▸ Problem to work on
Reproduce every entry below exactly, minus the pictures.
──────── Record extracts
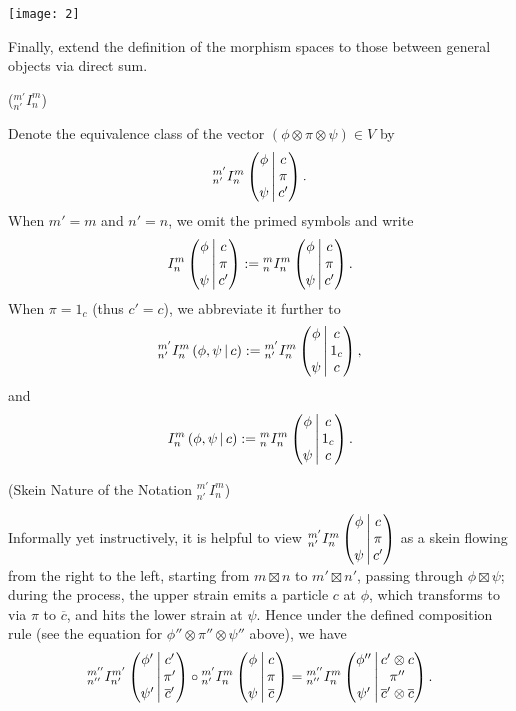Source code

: \begin{definition}
  \begin{center}
    \texttt{[image: 2]}
  \end{center}

  \noindent Finally, extend the definition of the morphism spaces to those between
  general objects via direct sum.

\end{definition}

\begin{notation} (${}^{m'}_{n'}I^{m}_{n}$)

  \noindent Denote the equivalence class of the vector
  $(\phi \otimes \pi \otimes \psi) \in V$ by
  \[\III{m'}{n'}{m}{n}{\phi}{\psi}{c}{\pi}{c'}.\]
  When $m' = m$ and $n' = n$, we omit the primed symbols and write
  \[
    \III{}{}{m}{n}{\phi}{\psi}{c}{\pi}{c'} :=
    \III{m}{n}{m}{n}{\phi}{\psi}{c}{\pi}{c'}.
  \]
  When $\pi = 1_{c}$ (thus $c' = c$), we abbreviate it further to
  \[
    \II{m'}{n'}{m}{n}{\phi}{\psi}{c} :=
    \III{m'}{n'}{m}{n}{\phi}{\psi}{c}{1_{c}}{c},
  \]
  and
  \[
    \II{}{}{m}{n}{\phi}{\psi}{c} :=
    \III{m}{n}{m}{n}{\phi}{\psi}{c}{1_{c}}{c}.
  \]
\end{notation}

\begin{remark}\label{remark/skein-nature-of-the-notation-I} (Skein Nature of the Notation ${}^{m'}_{n'}I^{m}_{n}$)

  \noindent Informally yet instructively, it is helpful to view
  $\III{m'}{n'}{m}{n}{\phi}{\psi}{c}{\pi}{c'}$ as a skein flowing from the right to
  the left, starting from $m \boxtimes n$ to $m' \boxtimes n'$, passing through $\phi \boxtimes \psi$;
  during the process, the upper strain emits a particle $c$ at $\phi$, which
  transforms to via $\pi$ to $\overline{c}$, and hits the lower strain at
  $\psi$. Hence under the defined composition rule (see the equation for
  $\phi'' \otimes \pi'' \otimes \psi''$ above), we have
  \[
    \III{m''}{n''}{m'}{n'}{\phi'}{\psi'}{c'}{\pi'}{\overline{c}'} \circ
    \III{m'}{n'}{m}{n}{\phi}{\psi}{c}{\pi}{\overline{c}} =
    \III{m''}{n''}{m}{n}{\phi''}{\psi'}{c' \otimes c}{\pi''}{\overline{c}' \otimes \overline{c}}.
  \]
\end{remark}

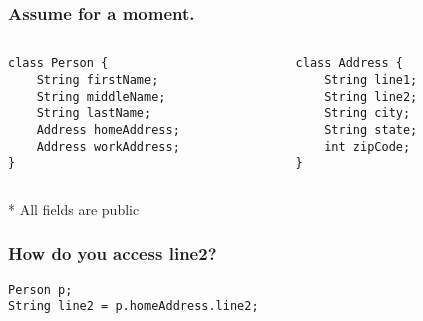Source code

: \documentclass{beamer}
\begin{document}
    \lstset{language=Java}
    \begin{frame}[fragile=singleslide]
        \frametitle{Assume for a moment.}

        \begin{columns}[c]
            \begin{column}[T]{5cm}
                \begin{lstlisting}
class Person {
    String firstName;
    String middleName;
    String lastName;
    Address homeAddress;
    Address workAddress;
}
                \end{lstlisting}
            \end{column}
            \begin{column}[T]{5cm}
                \begin{lstlisting}
class Address {
    String line1;
    String line2;
    String city;
    String state;
    int zipCode;
}
                \end{lstlisting}
            \end{column}
        \end{columns}
        * All fields are public    
    \end{frame}

    \begin{frame}[fragile=singleslide]
        \frametitle{How do you access line2?}

        \begin{lstlisting}
Person p;
String line2 = p.homeAddress.line2;
        \end{lstlisting}
    \end{frame}
\end{document}
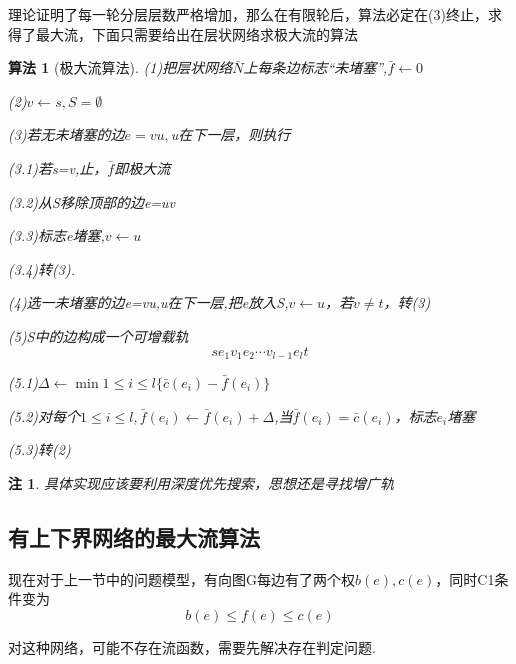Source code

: \documentclass[UTF8]{ctexart}
\newtheorem*{note}{注}
\newtheorem{alg}{算法}
\begin{document}
理论证明了每一轮分层层数严格增加，那么在有限轮后，算法必定在(3)终止，求得了最大流，下面只需要给出在层状网络求极大流的算法
\begin{alg}[极大流算法]
\item (1)把层状网络$\bar{N}$上每条边标志“未堵塞”,$\bar{f}\leftarrow 0$
\item (2)$v\leftarrow s,S = \emptyset$
\item (3)若无未堵塞的边$e=vu,$u在下一层，则执行
\item (3.1)若s=v,止，$\bar{f}$即极大流
\item (3.2)从S移除顶部的边e=uv
\item (3.3)标志e堵塞,$v\leftarrow u$
\item (3.4)转(3).
\item (4)选一未堵塞的边e=vu,u在下一层,把e放入S,$v\leftarrow u$，若$v\neq t$，转(3)
\item (5)S中的边构成一个可增载轨$$se_1v_1e_2\cdots v_{l-1}e_lt$$
\item (5.1)$\Delta \leftarrow \min \limits{1\leq i \leq l}\{\bar{c}(e_i)-\bar{f}(e_i)\}$
\item (5.2)对每个$1\leq i \leq l,\bar{f}(e_i)\leftarrow \bar{f}(e_i)+\Delta$,当$\bar{f}(e_i)=\bar{c}(e_i)$，标志$e_i$堵塞
\item (5.3)转(2)
\end{alg}
\begin{note}
具体实现应该要利用深度优先搜索，思想还是寻找增广轨
\end{note}
\subsection{有上下界网络的最大流算法}
现在对于上一节中的问题模型，有向图G每边有了两个权$b(e),c(e)$，同时C1条件变为\[b(e)\leq f(e) \leq c(e)\]

对这种网络，可能不存在流函数，需要先解决存在判定问题.
\end{document}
────────────────
▸ Answer for this exercise
Source code

: \begin{definition}
  \begin{center}
    \texttt{[image: 2]}
  \end{center}

  \noindent Finally, extend the definition of the morphism spaces to those between
  general objects via direct sum.

\end{definition}

\begin{notation} (${}^{m'}_{n'}I^{m}_{n}$)

  \noindent Denote the equivalence class of the vector
  $(\phi \otimes \pi \otimes \psi) \in V$ by
  \[\III{m'}{n'}{m}{n}{\phi}{\psi}{c}{\pi}{c'}.\]
  When $m' = m$ and $n' = n$, we omit the primed symbols and write
  \[
    \III{}{}{m}{n}{\phi}{\psi}{c}{\pi}{c'} :=
    \III{m}{n}{m}{n}{\phi}{\psi}{c}{\pi}{c'}.
  \]
  When $\pi = 1_{c}$ (thus $c' = c$), we abbreviate it further to
  \[
    \II{m'}{n'}{m}{n}{\phi}{\psi}{c} :=
    \III{m'}{n'}{m}{n}{\phi}{\psi}{c}{1_{c}}{c},
  \]
  and
  \[
    \II{}{}{m}{n}{\phi}{\psi}{c} :=
    \III{m}{n}{m}{n}{\phi}{\psi}{c}{1_{c}}{c}.
  \]
\end{notation}

\begin{remark}\label{remark/skein-nature-of-the-notation-I} (Skein Nature of the Notation ${}^{m'}_{n'}I^{m}_{n}$)

  \noindent Informally yet instructively, it is helpful to view
  $\III{m'}{n'}{m}{n}{\phi}{\psi}{c}{\pi}{c'}$ as a skein flowing from the right to
  the left, starting from $m \boxtimes n$ to $m' \boxtimes n'$, passing through $\phi \boxtimes \psi$;
  during the process, the upper strain emits a particle $c$ at $\phi$, which
  transforms to via $\pi$ to $\overline{c}$, and hits the lower strain at
  $\psi$. Hence under the defined composition rule (see the equation for
  $\phi'' \otimes \pi'' \otimes \psi''$ above), we have
  \[
    \III{m''}{n''}{m'}{n'}{\phi'}{\psi'}{c'}{\pi'}{\overline{c}'} \circ
    \III{m'}{n'}{m}{n}{\phi}{\psi}{c}{\pi}{\overline{c}} =
    \III{m''}{n''}{m}{n}{\phi''}{\psi'}{c' \otimes c}{\pi''}{\overline{c}' \otimes \overline{c}}.
  \]
\end{remark}

Source code

: \documentclass{beamer}
\begin{document}
    \lstset{language=Java}
    \begin{frame}[fragile=singleslide]
        \frametitle{Assume for a moment.}

        \begin{columns}[c]
            \begin{column}[T]{5cm}
                \begin{lstlisting}
class Person {
    String firstName;
    String middleName;
    String lastName;
    Address homeAddress;
    Address workAddress;
}
                \end{lstlisting}
            \end{column}
            \begin{column}[T]{5cm}
                \begin{lstlisting}
class Address {
    String line1;
    String line2;
    String city;
    String state;
    int zipCode;
}
                \end{lstlisting}
            \end{column}
        \end{columns}
        * All fields are public    
    \end{frame}

    \begin{frame}[fragile=singleslide]
        \frametitle{How do you access line2?}

        \begin{lstlisting}
Person p;
String line2 = p.homeAddress.line2;
        \end{lstlisting}
    \end{frame}
\end{document}
Source code

: \documentclass[UTF8]{ctexart}
\newtheorem*{note}{注}
\newtheorem{alg}{算法}
\begin{document}
理论证明了每一轮分层层数严格增加，那么在有限轮后，算法必定在(3)终止，求得了最大流，下面只需要给出在层状网络求极大流的算法
\begin{alg}[极大流算法]
\item (1)把层状网络$\bar{N}$上每条边标志“未堵塞”,$\bar{f}\leftarrow 0$
\item (2)$v\leftarrow s,S = \emptyset$
\item (3)若无未堵塞的边$e=vu,$u在下一层，则执行
\item (3.1)若s=v,止，$\bar{f}$即极大流
\item (3.2)从S移除顶部的边e=uv
\item (3.3)标志e堵塞,$v\leftarrow u$
\item (3.4)转(3).
\item (4)选一未堵塞的边e=vu,u在下一层,把e放入S,$v\leftarrow u$，若$v\neq t$，转(3)
\item (5)S中的边构成一个可增载轨$$se_1v_1e_2\cdots v_{l-1}e_lt$$
\item (5.1)$\Delta \leftarrow \min \limits{1\leq i \leq l}\{\bar{c}(e_i)-\bar{f}(e_i)\}$
\item (5.2)对每个$1\leq i \leq l,\bar{f}(e_i)\leftarrow \bar{f}(e_i)+\Delta$,当$\bar{f}(e_i)=\bar{c}(e_i)$，标志$e_i$堵塞
\item (5.3)转(2)
\end{alg}
\begin{note}
具体实现应该要利用深度优先搜索，思想还是寻找增广轨
\end{note}
\subsection{有上下界网络的最大流算法}
现在对于上一节中的问题模型，有向图G每边有了两个权$b(e),c(e)$，同时C1条件变为\[b(e)\leq f(e) \leq c(e)\]

对这种网络，可能不存在流函数，需要先解决存在判定问题.
\end{document}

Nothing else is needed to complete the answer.